Life is still going and as always it has it ups and downs. Denver is loving kindergarten and being back with his friends and feeling normal now that he doesn't have to wear his helmet. He has the sparkle back in his eyes and is confident. He is going so well, but sometimes it is as though we have gone back in time and we are back just after the operation. If he bumps his head even just a tiny bit, the fear and trauma that that can bring Denver is huge and normally takes quite alot of hugs and soothing to reassure him that he is OK. he had his first fall at kinder and knocked his head. His teacher was wonderful and sat him down and made sure he was fine, before calling me and having a little panic attack. He was fine and we all survived.  I overheard Denver having a conversation with Terry in the cars about operations. He was explaining how the first one hurt and wasn't nice but that the second one didn't hurt and they took all the hurts away and the bad bits so the second one was much better. So that was so nice to hear and really reassuring that he was going OK and wasn't angry about it at all, or untrusting.  His hair is growing, oh so slowly but growing. 

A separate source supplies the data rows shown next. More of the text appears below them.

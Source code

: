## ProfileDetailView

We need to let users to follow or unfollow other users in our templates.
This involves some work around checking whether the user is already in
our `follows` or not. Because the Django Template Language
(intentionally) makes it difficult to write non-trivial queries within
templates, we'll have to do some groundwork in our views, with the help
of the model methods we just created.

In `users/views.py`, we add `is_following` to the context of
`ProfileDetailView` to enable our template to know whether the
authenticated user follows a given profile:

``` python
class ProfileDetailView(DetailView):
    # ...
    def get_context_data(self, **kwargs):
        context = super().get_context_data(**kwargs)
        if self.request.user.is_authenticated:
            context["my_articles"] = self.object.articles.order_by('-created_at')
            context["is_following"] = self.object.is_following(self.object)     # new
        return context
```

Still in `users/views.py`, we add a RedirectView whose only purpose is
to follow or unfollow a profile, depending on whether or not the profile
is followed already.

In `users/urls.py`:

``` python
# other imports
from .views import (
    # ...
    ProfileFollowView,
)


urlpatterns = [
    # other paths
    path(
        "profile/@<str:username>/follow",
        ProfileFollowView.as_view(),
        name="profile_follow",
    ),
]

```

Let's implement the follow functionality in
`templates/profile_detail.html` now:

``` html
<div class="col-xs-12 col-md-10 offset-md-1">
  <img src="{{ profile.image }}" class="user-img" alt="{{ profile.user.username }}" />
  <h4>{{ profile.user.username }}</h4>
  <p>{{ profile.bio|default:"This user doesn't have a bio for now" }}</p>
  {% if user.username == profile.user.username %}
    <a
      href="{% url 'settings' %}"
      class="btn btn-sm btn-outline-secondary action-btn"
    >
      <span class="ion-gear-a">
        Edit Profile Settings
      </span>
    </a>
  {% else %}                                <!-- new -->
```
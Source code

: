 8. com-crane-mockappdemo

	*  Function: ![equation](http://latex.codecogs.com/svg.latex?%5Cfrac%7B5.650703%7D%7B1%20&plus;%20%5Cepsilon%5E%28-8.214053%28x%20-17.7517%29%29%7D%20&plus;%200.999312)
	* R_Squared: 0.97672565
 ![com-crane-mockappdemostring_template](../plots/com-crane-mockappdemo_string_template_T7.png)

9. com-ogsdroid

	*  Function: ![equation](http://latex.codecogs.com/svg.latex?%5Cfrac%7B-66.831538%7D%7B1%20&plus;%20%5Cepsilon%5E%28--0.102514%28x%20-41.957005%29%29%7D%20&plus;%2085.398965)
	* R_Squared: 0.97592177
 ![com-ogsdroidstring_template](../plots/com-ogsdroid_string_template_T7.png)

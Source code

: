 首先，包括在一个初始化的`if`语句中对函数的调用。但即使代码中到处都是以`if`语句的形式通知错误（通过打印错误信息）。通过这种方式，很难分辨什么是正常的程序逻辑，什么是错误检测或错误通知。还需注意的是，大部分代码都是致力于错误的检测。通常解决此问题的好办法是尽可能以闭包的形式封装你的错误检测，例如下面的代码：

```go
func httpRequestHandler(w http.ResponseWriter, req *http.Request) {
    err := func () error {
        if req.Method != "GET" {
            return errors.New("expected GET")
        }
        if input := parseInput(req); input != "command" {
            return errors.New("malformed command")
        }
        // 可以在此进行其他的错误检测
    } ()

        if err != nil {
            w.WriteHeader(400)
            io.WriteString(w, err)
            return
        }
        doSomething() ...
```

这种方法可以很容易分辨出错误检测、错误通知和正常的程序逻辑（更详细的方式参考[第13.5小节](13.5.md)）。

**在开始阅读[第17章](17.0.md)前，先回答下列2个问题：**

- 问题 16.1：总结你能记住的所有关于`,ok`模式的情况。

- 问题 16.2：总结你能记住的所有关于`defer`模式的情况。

The only down side is we are still just waiting and seeing to make sure his brain is OK. He has had a few things that are worrying me. He has had a day sleep every day this week, which normally wouldn't raise alarm bells so others but for Deni it is a thing to watch as it may mean he is not sleeping well at night again which could be due to brain pressure. yesterday we were painting and having fun and he could not remember the colours. Denver knows his colours but he didn't yesterday. His favorite colours are orange and blue and he couldn't remember their names. Oh my heart broke, but in true mummy style we just move on and keep painting. But i am now on high alert (as if i never was). The other thing i am worrying about is school next year. With all this going on is he going to be ready, is his brain going to be able to cope, will he be OK? It is a struggle between wanting him to be 'normal' and go with the flow and do what we had planned for him or stopping and going no, our kid has special things we need to take into consideration. Denver is so excited about going to school next year, if we decided to keep him in kinder for another year it would be a blow for him. So...
But Denver is here and doing well and so is the rest of the family.
We only have to go to the hospital every three weeks now so that is such a welcome relief. For the most part our days are 'normal' just like any other family. I am getting used to the new Denver but sometimes my heart cracks when I see his scars and wish it could be different for him. But it's not and we are learning to live with cranio being part of our lives.